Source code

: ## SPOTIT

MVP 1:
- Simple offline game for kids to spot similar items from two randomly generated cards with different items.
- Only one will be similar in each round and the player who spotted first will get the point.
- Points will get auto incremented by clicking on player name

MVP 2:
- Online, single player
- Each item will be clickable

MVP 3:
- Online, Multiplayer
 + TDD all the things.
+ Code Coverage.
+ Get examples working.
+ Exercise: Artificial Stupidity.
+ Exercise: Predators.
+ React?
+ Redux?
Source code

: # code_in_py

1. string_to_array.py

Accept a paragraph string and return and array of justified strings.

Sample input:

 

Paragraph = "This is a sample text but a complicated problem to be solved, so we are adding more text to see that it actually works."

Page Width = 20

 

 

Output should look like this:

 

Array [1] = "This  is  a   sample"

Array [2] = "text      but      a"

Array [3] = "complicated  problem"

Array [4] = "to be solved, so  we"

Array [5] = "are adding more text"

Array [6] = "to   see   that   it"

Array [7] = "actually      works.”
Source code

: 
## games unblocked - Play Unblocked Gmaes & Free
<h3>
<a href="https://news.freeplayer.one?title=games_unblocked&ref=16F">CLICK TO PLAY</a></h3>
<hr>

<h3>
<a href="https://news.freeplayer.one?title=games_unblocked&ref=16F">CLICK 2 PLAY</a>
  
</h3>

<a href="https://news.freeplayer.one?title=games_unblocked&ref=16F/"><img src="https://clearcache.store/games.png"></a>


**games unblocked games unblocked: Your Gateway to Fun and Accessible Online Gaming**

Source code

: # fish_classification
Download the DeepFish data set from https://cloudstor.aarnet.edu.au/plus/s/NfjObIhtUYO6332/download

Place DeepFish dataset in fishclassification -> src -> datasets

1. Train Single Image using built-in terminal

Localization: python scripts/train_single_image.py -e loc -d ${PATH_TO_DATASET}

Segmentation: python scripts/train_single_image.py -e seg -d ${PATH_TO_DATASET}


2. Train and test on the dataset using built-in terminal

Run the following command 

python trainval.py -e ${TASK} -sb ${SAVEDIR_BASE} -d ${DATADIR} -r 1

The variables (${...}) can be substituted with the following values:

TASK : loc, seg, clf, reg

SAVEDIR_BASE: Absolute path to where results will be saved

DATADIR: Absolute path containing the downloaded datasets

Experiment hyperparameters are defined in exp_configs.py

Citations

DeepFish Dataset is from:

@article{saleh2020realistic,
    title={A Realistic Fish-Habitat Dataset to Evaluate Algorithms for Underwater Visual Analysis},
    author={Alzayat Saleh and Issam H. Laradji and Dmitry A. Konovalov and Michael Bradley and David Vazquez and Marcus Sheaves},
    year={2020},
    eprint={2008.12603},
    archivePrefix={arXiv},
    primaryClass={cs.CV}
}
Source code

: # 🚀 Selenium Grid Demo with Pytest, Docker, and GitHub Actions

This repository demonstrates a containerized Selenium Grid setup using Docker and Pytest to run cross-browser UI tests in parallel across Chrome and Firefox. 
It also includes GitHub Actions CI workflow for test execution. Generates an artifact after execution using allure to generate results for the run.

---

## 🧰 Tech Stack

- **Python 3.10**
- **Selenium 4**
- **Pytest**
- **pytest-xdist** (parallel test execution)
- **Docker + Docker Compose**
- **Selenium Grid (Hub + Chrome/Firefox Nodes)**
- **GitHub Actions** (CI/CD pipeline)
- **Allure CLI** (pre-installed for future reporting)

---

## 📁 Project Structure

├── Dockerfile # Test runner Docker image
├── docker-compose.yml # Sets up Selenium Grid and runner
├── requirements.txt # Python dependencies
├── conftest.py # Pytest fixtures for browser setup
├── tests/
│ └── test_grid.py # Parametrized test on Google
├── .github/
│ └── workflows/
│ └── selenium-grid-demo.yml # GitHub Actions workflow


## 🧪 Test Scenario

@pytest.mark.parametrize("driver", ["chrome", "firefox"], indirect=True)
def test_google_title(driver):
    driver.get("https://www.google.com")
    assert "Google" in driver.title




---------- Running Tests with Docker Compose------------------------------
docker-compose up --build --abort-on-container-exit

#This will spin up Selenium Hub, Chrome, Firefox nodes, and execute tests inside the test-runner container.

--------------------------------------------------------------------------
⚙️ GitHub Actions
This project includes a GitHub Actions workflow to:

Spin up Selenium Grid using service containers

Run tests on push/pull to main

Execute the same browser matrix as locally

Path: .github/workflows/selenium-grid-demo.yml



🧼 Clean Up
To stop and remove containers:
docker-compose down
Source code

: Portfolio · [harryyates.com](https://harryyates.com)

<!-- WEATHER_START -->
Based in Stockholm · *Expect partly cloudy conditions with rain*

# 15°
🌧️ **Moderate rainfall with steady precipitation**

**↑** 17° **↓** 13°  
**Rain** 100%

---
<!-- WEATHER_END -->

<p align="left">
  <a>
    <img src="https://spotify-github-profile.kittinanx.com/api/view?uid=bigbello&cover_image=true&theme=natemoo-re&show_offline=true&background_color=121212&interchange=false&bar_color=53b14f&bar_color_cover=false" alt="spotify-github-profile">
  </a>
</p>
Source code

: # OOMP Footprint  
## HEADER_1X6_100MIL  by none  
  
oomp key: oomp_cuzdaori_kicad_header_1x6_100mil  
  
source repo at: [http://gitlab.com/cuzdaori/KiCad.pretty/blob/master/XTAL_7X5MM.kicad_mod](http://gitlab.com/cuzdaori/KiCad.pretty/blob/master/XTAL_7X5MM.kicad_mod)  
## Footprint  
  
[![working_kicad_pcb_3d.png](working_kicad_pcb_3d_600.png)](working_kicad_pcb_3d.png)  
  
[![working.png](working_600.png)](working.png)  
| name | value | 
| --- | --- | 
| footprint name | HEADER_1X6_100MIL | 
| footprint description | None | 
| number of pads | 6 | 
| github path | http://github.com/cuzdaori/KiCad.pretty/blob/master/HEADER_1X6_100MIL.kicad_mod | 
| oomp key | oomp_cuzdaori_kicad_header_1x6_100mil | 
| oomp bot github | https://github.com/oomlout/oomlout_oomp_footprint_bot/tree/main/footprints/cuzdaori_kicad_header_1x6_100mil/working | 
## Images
————
• Exercise aim:
Transcribe the material above in full, keeping every word.

• Response box:
Source code

: ## SPOTIT

MVP 1:
- Simple offline game for kids to spot similar items from two randomly generated cards with different items.
- Only one will be similar in each round and the player who spotted first will get the point.
- Points will get auto incremented by clicking on player name

MVP 2:
- Online, single player
- Each item will be clickable

MVP 3:
- Online, Multiplayer
 + TDD all the things.
+ Code Coverage.
+ Get examples working.
+ Exercise: Artificial Stupidity.
+ Exercise: Predators.
+ React?
+ Redux?
Source code

: # code_in_py

1. string_to_array.py

Accept a paragraph string and return and array of justified strings.

Sample input:

 

Paragraph = "This is a sample text but a complicated problem to be solved, so we are adding more text to see that it actually works."

Page Width = 20

 

 

Output should look like this:

 

Array [1] = "This  is  a   sample"

Array [2] = "text      but      a"

Array [3] = "complicated  problem"

Array [4] = "to be solved, so  we"

Array [5] = "are adding more text"

Array [6] = "to   see   that   it"

Array [7] = "actually      works.”
Source code

: 
## games unblocked - Play Unblocked Gmaes & Free
<h3>
<a href="https://news.freeplayer.one?title=games_unblocked&ref=16F">CLICK TO PLAY</a></h3>
<hr>

<h3>
<a href="https://news.freeplayer.one?title=games_unblocked&ref=16F">CLICK 2 PLAY</a>
  
</h3>

<a href="https://news.freeplayer.one?title=games_unblocked&ref=16F/"><img src="https://clearcache.store/games.png"></a>


**games unblocked games unblocked: Your Gateway to Fun and Accessible Online Gaming**

Source code

: # fish_classification
Download the DeepFish data set from https://cloudstor.aarnet.edu.au/plus/s/NfjObIhtUYO6332/download

Place DeepFish dataset in fishclassification -> src -> datasets

1. Train Single Image using built-in terminal

Localization: python scripts/train_single_image.py -e loc -d ${PATH_TO_DATASET}

Segmentation: python scripts/train_single_image.py -e seg -d ${PATH_TO_DATASET}


2. Train and test on the dataset using built-in terminal

Run the following command 

python trainval.py -e ${TASK} -sb ${SAVEDIR_BASE} -d ${DATADIR} -r 1

The variables (${...}) can be substituted with the following values:

TASK : loc, seg, clf, reg

SAVEDIR_BASE: Absolute path to where results will be saved

DATADIR: Absolute path containing the downloaded datasets

Experiment hyperparameters are defined in exp_configs.py

Citations

DeepFish Dataset is from:

@article{saleh2020realistic,
    title={A Realistic Fish-Habitat Dataset to Evaluate Algorithms for Underwater Visual Analysis},
    author={Alzayat Saleh and Issam H. Laradji and Dmitry A. Konovalov and Michael Bradley and David Vazquez and Marcus Sheaves},
    year={2020},
    eprint={2008.12603},
    archivePrefix={arXiv},
    primaryClass={cs.CV}
}
Source code

: # 🚀 Selenium Grid Demo with Pytest, Docker, and GitHub Actions

This repository demonstrates a containerized Selenium Grid setup using Docker and Pytest to run cross-browser UI tests in parallel across Chrome and Firefox. 
It also includes GitHub Actions CI workflow for test execution. Generates an artifact after execution using allure to generate results for the run.

---

## 🧰 Tech Stack

- **Python 3.10**
- **Selenium 4**
- **Pytest**
- **pytest-xdist** (parallel test execution)
- **Docker + Docker Compose**
- **Selenium Grid (Hub + Chrome/Firefox Nodes)**
- **GitHub Actions** (CI/CD pipeline)
- **Allure CLI** (pre-installed for future reporting)

---

## 📁 Project Structure

├── Dockerfile # Test runner Docker image
├── docker-compose.yml # Sets up Selenium Grid and runner
├── requirements.txt # Python dependencies
├── conftest.py # Pytest fixtures for browser setup
├── tests/
│ └── test_grid.py # Parametrized test on Google
├── .github/
│ └── workflows/
│ └── selenium-grid-demo.yml # GitHub Actions workflow


## 🧪 Test Scenario

@pytest.mark.parametrize("driver", ["chrome", "firefox"], indirect=True)
def test_google_title(driver):
    driver.get("https://www.google.com")
    assert "Google" in driver.title




---------- Running Tests with Docker Compose------------------------------
docker-compose up --build --abort-on-container-exit

#This will spin up Selenium Hub, Chrome, Firefox nodes, and execute tests inside the test-runner container.

--------------------------------------------------------------------------
⚙️ GitHub Actions
This project includes a GitHub Actions workflow to:

Spin up Selenium Grid using service containers

Run tests on push/pull to main

Execute the same browser matrix as locally

Path: .github/workflows/selenium-grid-demo.yml



🧼 Clean Up
To stop and remove containers:
docker-compose down
Source code

: Portfolio · [harryyates.com](https://harryyates.com)

<!-- WEATHER_START -->
Based in Stockholm · *Expect partly cloudy conditions with rain*

# 15°
🌧️ **Moderate rainfall with steady precipitation**

**↑** 17° **↓** 13°  
**Rain** 100%

---
<!-- WEATHER_END -->

<p align="left">
  <a>
    <img src="https://spotify-github-profile.kittinanx.com/api/view?uid=bigbello&cover_image=true&theme=natemoo-re&show_offline=true&background_color=121212&interchange=false&bar_color=53b14f&bar_color_cover=false" alt="spotify-github-profile">
  </a>
</p>
Source code

: # OOMP Footprint  
## HEADER_1X6_100MIL  by none  
  
oomp key: oomp_cuzdaori_kicad_header_1x6_100mil  
  
source repo at: [http://gitlab.com/cuzdaori/KiCad.pretty/blob/master/XTAL_7X5MM.kicad_mod](http://gitlab.com/cuzdaori/KiCad.pretty/blob/master/XTAL_7X5MM.kicad_mod)  
## Footprint  
  
[![working_kicad_pcb_3d.png](working_kicad_pcb_3d_600.png)](working_kicad_pcb_3d.png)  
  
[![working.png](working_600.png)](working.png)  
| name | value | 
| --- | --- | 
| footprint name | HEADER_1X6_100MIL | 
| footprint description | None | 
| number of pads | 6 | 
| github path | http://github.com/cuzdaori/KiCad.pretty/blob/master/HEADER_1X6_100MIL.kicad_mod | 
| oomp key | oomp_cuzdaori_kicad_header_1x6_100mil | 
| oomp bot github | https://github.com/oomlout/oomlout_oomp_footprint_bot/tree/main/footprints/cuzdaori_kicad_header_1x6_100mil/working | 
## Images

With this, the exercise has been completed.